▶ _What the task asks_: Find all lines below containing the string "SendGridやAmazon" and return them.

◇ ◇ ◇ ◇ ◇ ◇ ◇

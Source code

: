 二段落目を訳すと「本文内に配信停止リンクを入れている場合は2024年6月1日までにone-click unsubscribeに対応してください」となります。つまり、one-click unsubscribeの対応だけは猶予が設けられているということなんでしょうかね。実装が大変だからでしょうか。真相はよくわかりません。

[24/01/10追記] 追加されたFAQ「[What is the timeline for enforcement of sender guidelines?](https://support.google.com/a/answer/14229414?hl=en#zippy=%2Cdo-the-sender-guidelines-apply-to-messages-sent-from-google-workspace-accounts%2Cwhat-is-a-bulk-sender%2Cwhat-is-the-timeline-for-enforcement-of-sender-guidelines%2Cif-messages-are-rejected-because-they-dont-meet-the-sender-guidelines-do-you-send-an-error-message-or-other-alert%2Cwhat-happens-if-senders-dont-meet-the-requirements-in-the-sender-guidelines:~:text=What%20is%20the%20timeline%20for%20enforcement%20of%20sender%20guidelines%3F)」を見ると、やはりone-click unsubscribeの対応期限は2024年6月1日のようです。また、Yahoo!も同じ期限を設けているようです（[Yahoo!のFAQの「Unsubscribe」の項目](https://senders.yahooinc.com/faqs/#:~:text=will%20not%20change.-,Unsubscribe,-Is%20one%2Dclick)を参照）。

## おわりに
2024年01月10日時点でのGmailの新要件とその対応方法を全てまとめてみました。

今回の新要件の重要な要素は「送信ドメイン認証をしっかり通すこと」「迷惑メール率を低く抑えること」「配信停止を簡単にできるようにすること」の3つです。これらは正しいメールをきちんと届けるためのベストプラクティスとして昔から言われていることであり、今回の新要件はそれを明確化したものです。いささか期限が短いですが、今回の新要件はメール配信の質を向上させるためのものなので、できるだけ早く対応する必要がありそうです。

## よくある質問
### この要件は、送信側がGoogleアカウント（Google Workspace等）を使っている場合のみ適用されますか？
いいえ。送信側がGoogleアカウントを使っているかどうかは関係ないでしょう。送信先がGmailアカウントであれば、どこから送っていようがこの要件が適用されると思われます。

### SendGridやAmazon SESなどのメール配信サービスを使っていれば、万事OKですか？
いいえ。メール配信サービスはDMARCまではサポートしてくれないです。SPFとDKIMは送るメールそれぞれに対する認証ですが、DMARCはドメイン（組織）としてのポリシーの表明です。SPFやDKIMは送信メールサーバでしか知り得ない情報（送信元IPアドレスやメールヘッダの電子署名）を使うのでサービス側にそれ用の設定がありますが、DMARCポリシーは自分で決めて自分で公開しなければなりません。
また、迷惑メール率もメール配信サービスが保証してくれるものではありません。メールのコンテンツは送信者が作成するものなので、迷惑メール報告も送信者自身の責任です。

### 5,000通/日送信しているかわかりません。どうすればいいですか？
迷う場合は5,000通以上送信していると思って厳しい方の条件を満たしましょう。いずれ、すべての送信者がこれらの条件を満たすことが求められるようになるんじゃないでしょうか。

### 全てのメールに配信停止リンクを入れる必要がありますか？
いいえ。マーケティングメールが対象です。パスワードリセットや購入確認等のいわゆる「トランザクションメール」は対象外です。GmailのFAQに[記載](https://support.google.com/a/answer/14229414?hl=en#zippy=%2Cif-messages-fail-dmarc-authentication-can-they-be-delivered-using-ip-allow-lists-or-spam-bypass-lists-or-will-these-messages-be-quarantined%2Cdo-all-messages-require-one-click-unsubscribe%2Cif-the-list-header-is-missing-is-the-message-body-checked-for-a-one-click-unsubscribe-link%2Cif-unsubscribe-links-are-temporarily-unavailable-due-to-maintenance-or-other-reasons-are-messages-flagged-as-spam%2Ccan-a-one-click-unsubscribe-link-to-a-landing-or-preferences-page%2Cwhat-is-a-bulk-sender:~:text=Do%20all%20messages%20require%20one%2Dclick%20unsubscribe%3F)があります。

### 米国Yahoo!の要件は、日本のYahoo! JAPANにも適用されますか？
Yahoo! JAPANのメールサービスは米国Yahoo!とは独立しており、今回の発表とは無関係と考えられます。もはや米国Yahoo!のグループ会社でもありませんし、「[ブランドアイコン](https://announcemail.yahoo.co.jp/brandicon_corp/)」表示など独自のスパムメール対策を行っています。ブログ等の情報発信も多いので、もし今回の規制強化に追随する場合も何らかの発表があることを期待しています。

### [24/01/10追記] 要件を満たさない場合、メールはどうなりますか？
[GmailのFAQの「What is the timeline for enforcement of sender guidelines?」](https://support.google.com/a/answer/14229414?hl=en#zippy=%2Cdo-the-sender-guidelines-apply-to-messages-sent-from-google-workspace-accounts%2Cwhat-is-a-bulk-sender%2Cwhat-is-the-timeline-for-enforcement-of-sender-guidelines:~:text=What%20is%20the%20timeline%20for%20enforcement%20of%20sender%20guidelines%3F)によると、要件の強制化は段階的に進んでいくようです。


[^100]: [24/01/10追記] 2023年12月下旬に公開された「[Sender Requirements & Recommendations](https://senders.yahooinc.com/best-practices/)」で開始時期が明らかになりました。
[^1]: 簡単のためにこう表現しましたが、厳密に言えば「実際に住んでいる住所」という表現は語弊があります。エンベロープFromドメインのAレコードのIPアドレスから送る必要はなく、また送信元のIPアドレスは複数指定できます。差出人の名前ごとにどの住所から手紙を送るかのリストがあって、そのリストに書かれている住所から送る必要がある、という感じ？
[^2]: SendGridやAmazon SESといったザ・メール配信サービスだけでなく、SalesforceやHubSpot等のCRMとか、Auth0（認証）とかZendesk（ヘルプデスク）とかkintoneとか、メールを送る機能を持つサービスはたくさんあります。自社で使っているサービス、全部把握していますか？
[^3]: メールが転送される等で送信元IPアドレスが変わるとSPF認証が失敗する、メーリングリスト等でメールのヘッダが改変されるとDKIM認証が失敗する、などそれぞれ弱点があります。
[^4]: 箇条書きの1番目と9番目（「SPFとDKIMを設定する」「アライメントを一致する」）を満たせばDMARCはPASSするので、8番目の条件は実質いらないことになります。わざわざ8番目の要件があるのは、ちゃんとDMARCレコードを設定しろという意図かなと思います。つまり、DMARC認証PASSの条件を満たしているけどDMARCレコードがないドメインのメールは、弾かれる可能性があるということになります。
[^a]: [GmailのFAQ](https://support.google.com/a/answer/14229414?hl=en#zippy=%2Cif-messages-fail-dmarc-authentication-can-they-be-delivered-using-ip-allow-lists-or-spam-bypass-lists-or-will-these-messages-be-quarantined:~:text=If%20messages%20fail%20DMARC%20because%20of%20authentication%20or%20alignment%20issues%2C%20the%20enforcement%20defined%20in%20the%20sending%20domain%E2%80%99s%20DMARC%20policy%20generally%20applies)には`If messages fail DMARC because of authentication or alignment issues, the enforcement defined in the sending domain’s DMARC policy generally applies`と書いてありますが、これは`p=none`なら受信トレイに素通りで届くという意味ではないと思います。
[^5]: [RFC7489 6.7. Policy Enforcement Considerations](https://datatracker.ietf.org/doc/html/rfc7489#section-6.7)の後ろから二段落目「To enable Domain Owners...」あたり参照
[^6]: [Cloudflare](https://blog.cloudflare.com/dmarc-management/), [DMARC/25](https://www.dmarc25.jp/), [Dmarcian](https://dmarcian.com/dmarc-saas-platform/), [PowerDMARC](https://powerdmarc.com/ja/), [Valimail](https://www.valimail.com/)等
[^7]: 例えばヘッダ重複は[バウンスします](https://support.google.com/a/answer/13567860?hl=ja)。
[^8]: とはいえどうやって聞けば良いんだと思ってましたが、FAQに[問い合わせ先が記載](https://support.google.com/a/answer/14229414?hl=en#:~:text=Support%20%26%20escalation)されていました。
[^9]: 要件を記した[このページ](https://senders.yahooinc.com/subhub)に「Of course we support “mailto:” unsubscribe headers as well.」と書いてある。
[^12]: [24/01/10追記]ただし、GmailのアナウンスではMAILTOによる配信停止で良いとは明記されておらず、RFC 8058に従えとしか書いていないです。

◇ ◇ ◇ ◇ ◇ ◇ ◇

▶ _Result for this exercise_:
### SendGridやAmazon SESなどのメール配信サービスを使っていれば、万事OKですか？
[^2]: SendGridやAmazon SESといったザ・メール配信サービスだけでなく、SalesforceやHubSpot等のCRMとか、Auth0（認証）とかZendesk（ヘルプデスク）とかkintoneとか、メールを送る機能を持つサービスはたくさんあります。自社で使っているサービス、全部把握していますか？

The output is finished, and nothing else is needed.